Die letzten Monate waren eine Zeit der Stagnation in Deutschland, das mit einer Regierung ohne starkes Mandat nicht in der Lage ist, wichtige Entscheidungen auf europäischer und internationaler Ebene zu treffen. Die Welt wartet aber nicht auf Deutschland, und für Polen ist ein stabiles Deutschland, das in der Lage ist, Entscheidungen zu treffen, Initiativen zu ergreifen oder auf die Initiativen anderer zu reagieren, eine Notwendigkeit, um die europäische Einheit angesichts einer unsicheren globalen Situation zu gewährleisten. Daher stellt sich für Polen die Frage, wann Deutschland eine entscheidungsfähige Regierung haben wird und wie stabil diese sein wird.
Blau an der Grenze
Betrachtet man die Ergebnisse der Bundestagswahl geografisch, so sieht man aus polnischer Perspektive zunächst eine große blaue Fläche – die Erfolge der Alternative für Deutschland in den an Polen angrenzenden Bundesländern sind für polnische Betrachter fast unbegreiflich. Eine offen pro-russische Partei, die die Fakten über die dunkelste Seite der deutschen Geschichte leugnet, ist die zweitstärkste Kraft im deutschen Parlament. Wie lange die Brandmauer um die AfD halten wird und inwieweit die Forderungen der AfD die öffentlichen Debatten in Deutschland dominieren werden, ist in Polen keine rein spekulative Frage.
Die oben genannten Punkte sind nur eine Auswahl der wichtigsten Fragen und Sorgen, die die Polen im Zusammenhang mit dem Ergebnis der Bundestagswahl haben. Auch die Fragen der Klimapolitik, der potenziellen institutionellen Reformen in der Europäischen Union, der Beziehungen zu China oder der Entwicklung der bilateralen Zusammenarbeit bleiben wichtig.
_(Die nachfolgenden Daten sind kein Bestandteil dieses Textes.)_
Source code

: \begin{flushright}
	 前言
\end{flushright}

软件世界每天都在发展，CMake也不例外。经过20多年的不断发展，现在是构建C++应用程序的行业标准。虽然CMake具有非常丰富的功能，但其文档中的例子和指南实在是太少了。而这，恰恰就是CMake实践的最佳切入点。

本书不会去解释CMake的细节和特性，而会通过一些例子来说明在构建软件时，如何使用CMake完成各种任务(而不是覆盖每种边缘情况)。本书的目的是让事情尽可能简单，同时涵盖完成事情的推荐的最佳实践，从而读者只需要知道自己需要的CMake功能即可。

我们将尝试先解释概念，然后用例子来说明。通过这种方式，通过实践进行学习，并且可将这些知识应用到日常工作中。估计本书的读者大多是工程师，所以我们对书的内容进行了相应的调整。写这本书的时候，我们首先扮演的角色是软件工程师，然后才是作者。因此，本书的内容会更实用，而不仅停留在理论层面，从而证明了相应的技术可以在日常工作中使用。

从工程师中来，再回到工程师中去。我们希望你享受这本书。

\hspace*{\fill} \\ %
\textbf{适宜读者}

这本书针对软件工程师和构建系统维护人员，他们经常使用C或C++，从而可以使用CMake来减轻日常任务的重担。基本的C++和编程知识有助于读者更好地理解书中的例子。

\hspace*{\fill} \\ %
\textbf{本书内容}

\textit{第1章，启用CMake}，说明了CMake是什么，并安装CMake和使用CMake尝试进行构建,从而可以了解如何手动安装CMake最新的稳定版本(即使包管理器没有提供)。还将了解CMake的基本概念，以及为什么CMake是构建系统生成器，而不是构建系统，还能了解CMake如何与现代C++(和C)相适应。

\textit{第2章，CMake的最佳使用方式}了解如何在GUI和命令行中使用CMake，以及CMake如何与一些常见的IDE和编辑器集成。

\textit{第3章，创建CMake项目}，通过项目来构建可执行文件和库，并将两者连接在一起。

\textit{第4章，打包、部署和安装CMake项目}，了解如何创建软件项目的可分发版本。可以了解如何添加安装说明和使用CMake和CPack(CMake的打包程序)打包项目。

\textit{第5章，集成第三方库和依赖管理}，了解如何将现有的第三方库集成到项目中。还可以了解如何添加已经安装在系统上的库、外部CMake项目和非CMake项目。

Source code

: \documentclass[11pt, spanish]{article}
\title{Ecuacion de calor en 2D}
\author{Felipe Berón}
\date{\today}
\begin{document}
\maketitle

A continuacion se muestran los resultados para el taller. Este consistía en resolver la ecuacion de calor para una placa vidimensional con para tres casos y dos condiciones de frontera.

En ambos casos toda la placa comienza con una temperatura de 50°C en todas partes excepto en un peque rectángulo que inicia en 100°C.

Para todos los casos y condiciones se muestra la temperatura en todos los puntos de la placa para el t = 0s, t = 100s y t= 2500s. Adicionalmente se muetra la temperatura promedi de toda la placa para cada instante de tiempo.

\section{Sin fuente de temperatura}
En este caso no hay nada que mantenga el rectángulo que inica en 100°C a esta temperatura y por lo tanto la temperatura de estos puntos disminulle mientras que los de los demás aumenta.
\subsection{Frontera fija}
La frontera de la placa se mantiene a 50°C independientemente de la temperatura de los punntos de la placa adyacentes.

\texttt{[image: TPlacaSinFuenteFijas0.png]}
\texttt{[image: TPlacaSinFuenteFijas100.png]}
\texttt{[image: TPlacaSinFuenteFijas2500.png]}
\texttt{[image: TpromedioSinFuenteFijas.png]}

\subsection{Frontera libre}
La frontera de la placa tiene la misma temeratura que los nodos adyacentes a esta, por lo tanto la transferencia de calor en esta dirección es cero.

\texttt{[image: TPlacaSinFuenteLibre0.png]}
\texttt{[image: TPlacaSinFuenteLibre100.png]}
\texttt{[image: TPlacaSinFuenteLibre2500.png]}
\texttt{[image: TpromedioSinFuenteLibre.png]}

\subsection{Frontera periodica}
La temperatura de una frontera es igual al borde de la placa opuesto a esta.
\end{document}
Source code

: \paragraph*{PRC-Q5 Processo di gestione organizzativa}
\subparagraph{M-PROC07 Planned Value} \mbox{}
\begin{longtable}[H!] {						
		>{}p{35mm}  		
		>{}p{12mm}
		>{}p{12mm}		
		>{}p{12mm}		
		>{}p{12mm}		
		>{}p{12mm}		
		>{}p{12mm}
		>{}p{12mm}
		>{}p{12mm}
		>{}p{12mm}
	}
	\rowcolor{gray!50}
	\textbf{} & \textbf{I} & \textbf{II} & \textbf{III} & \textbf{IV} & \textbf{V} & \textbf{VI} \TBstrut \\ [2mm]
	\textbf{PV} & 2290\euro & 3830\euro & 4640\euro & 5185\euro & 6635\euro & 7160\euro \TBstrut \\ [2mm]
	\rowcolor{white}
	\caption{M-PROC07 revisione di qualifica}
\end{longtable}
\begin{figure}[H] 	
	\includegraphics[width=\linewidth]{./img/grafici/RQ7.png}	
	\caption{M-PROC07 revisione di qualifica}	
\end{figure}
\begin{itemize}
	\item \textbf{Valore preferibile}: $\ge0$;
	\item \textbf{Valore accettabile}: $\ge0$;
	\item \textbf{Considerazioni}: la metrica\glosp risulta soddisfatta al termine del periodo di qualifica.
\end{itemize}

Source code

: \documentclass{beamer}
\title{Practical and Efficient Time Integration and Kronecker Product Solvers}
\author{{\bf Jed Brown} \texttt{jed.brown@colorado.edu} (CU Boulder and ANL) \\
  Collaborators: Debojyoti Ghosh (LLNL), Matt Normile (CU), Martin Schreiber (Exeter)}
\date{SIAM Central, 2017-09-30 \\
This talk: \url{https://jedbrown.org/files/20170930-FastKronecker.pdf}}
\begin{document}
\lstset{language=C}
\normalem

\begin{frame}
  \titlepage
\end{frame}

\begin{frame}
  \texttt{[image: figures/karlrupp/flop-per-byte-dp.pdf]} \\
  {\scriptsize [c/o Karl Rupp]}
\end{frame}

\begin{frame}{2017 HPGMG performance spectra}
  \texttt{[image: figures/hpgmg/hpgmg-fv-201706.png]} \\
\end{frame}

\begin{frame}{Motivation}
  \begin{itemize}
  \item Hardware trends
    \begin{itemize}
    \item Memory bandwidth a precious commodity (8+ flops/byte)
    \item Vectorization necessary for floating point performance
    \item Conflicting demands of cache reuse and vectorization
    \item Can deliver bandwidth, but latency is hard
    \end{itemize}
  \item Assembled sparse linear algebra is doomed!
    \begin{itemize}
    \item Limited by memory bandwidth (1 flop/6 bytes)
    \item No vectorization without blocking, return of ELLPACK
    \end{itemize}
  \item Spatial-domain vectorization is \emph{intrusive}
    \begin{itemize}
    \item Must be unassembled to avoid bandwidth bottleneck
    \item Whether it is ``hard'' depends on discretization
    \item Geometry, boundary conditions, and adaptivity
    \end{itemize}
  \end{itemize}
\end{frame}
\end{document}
Die Position Deutschlands in diesen Fragen wird Auswirkungen auf die Zukunft der Europäischen Union und Polen haben. Das polnische Interesse an der Situation in Deutschland sollte daher nicht nur in Deutschland erfreuen (denn es ist gut, dass die Bewohner benachbarter Länder Interesse am Nachbarland haben und versuchen, einander zu verstehen), sondern auch zu tiefgehenden Überlegungen in Deutschland anregen, wie sehr die heutige Welt miteinander verbunden ist und wie folgenschwere Konsequenzen einzelne Entscheidungen haben können.